Giving code demo at a meetup is a crucial part. And if it goes wrong, it may put you in a tough situation. In addition, the demo should be something that the audience should find interesting, easy to understand and doable. I will explain a few tricks I am using while giving a demo and it's working so far.
Though minimal, it should be a practical application that the audience can relate to 🚗
A demo should be relatable to the practical scenario most of our audience are aware of.
Also, they should feel like, they can do it with little effort, and for that,
- Try to make it easily understandable. You can show an architecture diagram to give an overall idea
- Use third-party services/libraries so that users try to focus on the core concept and not additionally required supportive code
- Keep a very simple file structure.
Code from Scratch 🐣
I found, if we start our demo from creating a project folder itself, the audience feels like no magic going on.
If you are using frameworks, yes you may not want to spend time on long-running scaffolding process. In that case, if you can start from the default scaffolded files itself it would be great. If you need some utilities by default, you can create a package or at least separate folder which audience can consider a third party library and not focus on its implementation.
Use third-party services 👨🔧
When we are making demo practical, we may need third-party services like send an email, upload image, pull JSON data of specific business etc. Nowadays in the growing era of No Code solutions, most of such services come with easy integration. So, better we quickly add them and try to make demo as real application as possible.
The services mostly have with free quota limits so just make sure you don't exceed the same during demo itself 😉 I experienced it once 😅
Audience should feel like it will be doable 😎
The actual success of the demo is when your audience tries it out and can implement themselves what you taught. And they will only try if they find it doable. Obviously, there can be people with a variety of experience level. But we should try to make it feel as easy as possible.
Keep some contents in mind to fill-in while waiting for long running tasks 📄
There may be some tasks during demo which may take time like, stop and start the project, deployment, downloading libraries etc. While waiting for those process to complete, we can explain related concepts. So keep some content for the same.

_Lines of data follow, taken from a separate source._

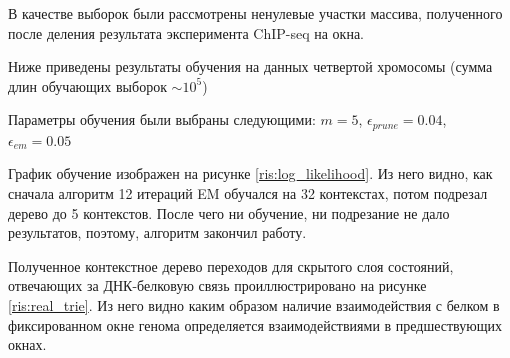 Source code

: \documentclass{matmex-diploma-custom}
\begin{document}
В качестве выборок были рассмотрены ненулевые участки массива, полученного после деления результата эксперимента ChIP-seq на окна.  

Ниже приведены результаты обучения на данных четвертой хромосомы (сумма длин обучающих выборок $\sim 10^5$)

Параметры обучения были выбраны следующими:
$m = 5$, $\epsilon_{\textit{prune}} = 0.04$, $\epsilon_{\textit{em}} = 0.05$

График обучение изображен на рисунке \ref{ris:log_likelihood}.
Из него видно, как сначала алгоритм 12 итераций EM обучался на 32 контекстах, потом подрезал дерево до 5 контекстов. После чего ни обучение, ни подрезание не дало результатов, поэтому, алгоритм закончил работу.

Полученное контекстное дерево переходов для скрытого слоя состояний, отвечающих за ДНК-белковую связь проиллюстрировано на рисунке \ref{ris:real_trie}. Из него видно каким образом наличие взаимодействия с белком в фиксированном окне генома определяется взаимодействиями в предшествующих окнах.
\end{document}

Practice, Practice and Practice 👩💻
Practice can only make you write the code quickly with less error. There will be many scenarios that you may fall into which you might not have given thought. By practicing more, you will come across them and get clear before the actual demo. Also, as I suggested in preparing your first talk, you can give a demo to your friends and get feedback.
Keep screen recording as backup 📹
We all know, it's programming! If unfortunately you run into an unexpected situation and getting out of it in limited time is not possible, you can explain the demo from screen recording.
Hope you find them useful. Please add your suggestions as well in the comment. I would love to learn from your experience.